Along with FBI agents Scully and Mulder, Kansas City
co-starred in Sunday night's episode of "The X-Files." Chris Carter, the
show's producer and writer, gave viewers a smoky, blue-collar, down-and-dirty
version of Kansas City. Sound like your hometown? Not to "X-Files" watcher
and entertainment writer Ken Bussanmas, who's lived in the area 15 years
-- long enough to get to know the place. "Completely wrong," was his ruling
on the program's portrayal of the old hometown.
There were errors, for sure, like a reference to
"the Kansas City Penitentiary." Say what?
And the episode was set in Kansas City, Kansas.

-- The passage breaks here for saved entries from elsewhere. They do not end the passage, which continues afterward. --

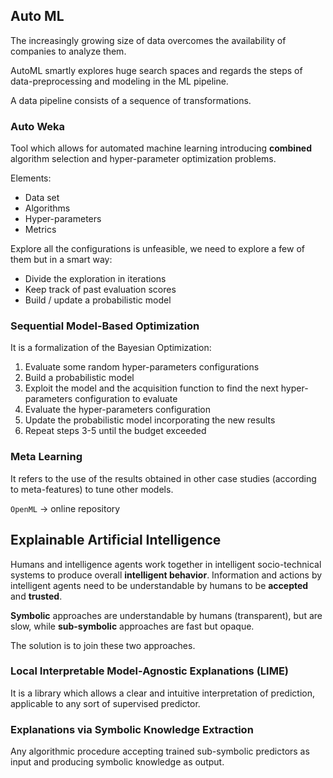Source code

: ## Auto ML

The increasingly growing size of data overcomes the availability of companies to analyze them.

AutoML smartly explores huge search spaces and regards the steps of data-preprocessing and modeling in the ML pipeline.

A data pipeline consists of a sequence of transformations.

### Auto Weka

Tool which allows for automated machine learning introducing **combined** algorithm selection and hyper-parameter optimization problems.

Elements:

* Data set
* Algorithms
* Hyper-parameters
* Metrics

Explore all the configurations is unfeasible, we need to explore a few of them but in a smart way:

* Divide the exploration in iterations
* Keep track of past evaluation scores
* Build / update a probabilistic model

### Sequential Model-Based Optimization

It is a formalization of the Bayesian Optimization:

1. Evaluate some random hyper-parameters configurations
2. Build a probabilistic model
3. Exploit the model and the acquisition function to find the next hyper-parameters configuration to evaluate
4. Evaluate the hyper-parameters configuration
5. Update the probabilistic model incorporating the new results
6. Repeat steps 3-5 until the budget exceeded

### Meta Learning

It refers to the use of the results obtained in other case studies (according to meta-features) to tune other models.

`OpenML` -> online repository 

## Explainable Artificial Intelligence

Humans and intelligence agents work together in intelligent socio-technical systems to produce overall **intelligent behavior**.
Information and actions by intelligent agents need to be understandable by humans to be **accepted** and **trusted**.

**Symbolic** approaches are understandable by humans (transparent), but are slow, while **sub-symbolic** approaches are fast but opaque.

The solution is to join these two approaches.

### Local Interpretable Model-Agnostic Explanations (LIME)

It is a library which allows a clear and intuitive interpretation of prediction, applicable to any sort of supervised predictor.

### Explanations via Symbolic Knowledge Extraction

Any algorithmic procedure accepting trained sub-symbolic predictors as input and producing symbolic knowledge as output. 
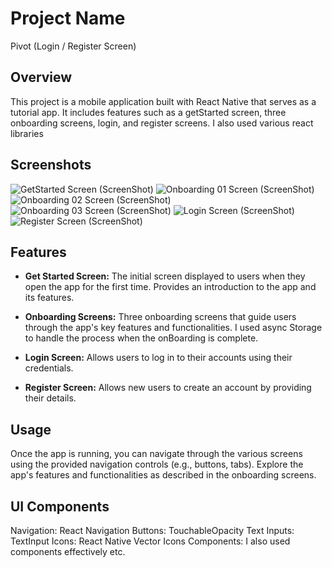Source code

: # Project Name

Pivot (Login / Register Screen)

## Overview

This project is a mobile application built with React Native that serves as a tutorial app. It includes features such as a getStarted screen, three onboarding screens, login, and register screens. I also used various react libraries

## Screenshots

![ GetStarted Screen (ScreenShot) ](./assets/images/screenshot01.jpeg)
![ Onboarding 01 Screen (ScreenShot) ](./assets/images/onboarding01.png)
![ Onboarding 02 Screen (ScreenShot) ](./assets/images/onboarding02.png)
![ Onboarding 03 Screen (ScreenShot) ](./assets/images/onboarding03.png)
![ Login Screen (ScreenShot) ](./assets/images/screenshot05.png)
![ Register Screen (ScreenShot) ](./assets/images/screenshot06.png)

## Features

- **Get Started Screen:** The initial screen displayed to users when they open the app for the first time. Provides an introduction to the app and its features.

- **Onboarding Screens:** Three onboarding screens that guide users through the app's key features and functionalities. I used async Storage to handle the process when the onBoarding is complete.

- **Login Screen:** Allows users to log in to their accounts using their credentials.

- **Register Screen:** Allows new users to create an account by providing their details.

## Usage

Once the app is running, you can navigate through the various screens using the provided navigation controls (e.g., buttons, tabs). Explore the app's features and functionalities as described in the onboarding screens.

## UI Components

Navigation: React Navigation
Buttons: TouchableOpacity
Text Inputs: TextInput
Icons: React Native Vector Icons
Components: I also used components effectively
etc.
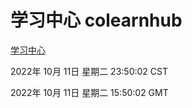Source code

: # 学习中心 colearnhub
[学习中心](http://27.19.33.125:56308/colearnhub/)

2022年 10月 11日 星期二 23:50:02 CST

2022年 10月 11日 星期二 15:50:02 GMT

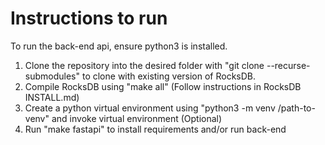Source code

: # Instructions to run
 
To run the back-end api, ensure python3 is installed.
1. Clone the repository into the desired folder with "git clone --recurse-submodules" to clone with existing version of RocksDB.
2. Compile RocksDB using "make all" (Follow instructions in RocksDB INSTALL.md)
3. Create a python virtual environment using "python3 -m venv /path-to-venv" and invoke virtual environment (Optional)
4. Run "make fastapi" to install requirements and/or run back-end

You have to wonder if Carter knows about the whole KCMO/KCK thing.
Then, as Bussanmas noted, the song "Goin' to Kansas City" popped up a couple
times, once in a bar scene and once during a professional wrestling match.
"I don't think I've ever walked into a bar here where `Kansas City' was
playing," he said. "I think it's almost an unwritten law in this town:
Don't play `Kansas City.' "
All in all, it was a pretty grungy picture of our
town, featuring yahoos who wrestle, hang around smoky bars at noon and
work at photocopy stores. The writers did give a nod to the city's art
museum through a character who referred to an exhibit "that traces the
influence of Soviet art on American pop culture."
Oh, and on the more wholesome front, there was the
initial scene involving a couple of door-to-door religion vendors ... the
Bible Belt, you know. Bussanmas, who lives in Olathe, said: "A lot of it
just smacked of the typical sort of L.A. mentality of what the Midwest
is. If it's not Chicago, it's farmland, fields and hayseeds." If the show's
producers really wanted to capture the city visually,'` `they would have
shot a shuttlecock," Bussanmas said. "And I don't think I saw one person
in a Chiefs shirt. That probably would have meant licensing with the NFL.
If there's nobody in a Chiefs shirt, you've got it wrong."
But then again, he said, makers of "The X-Files"
make a point to place their stories in locales all over the country, not
just in big coastal burgs. "At least they spread it around," Bussanmas
said. "I guess they can be forgiven for not getting it right."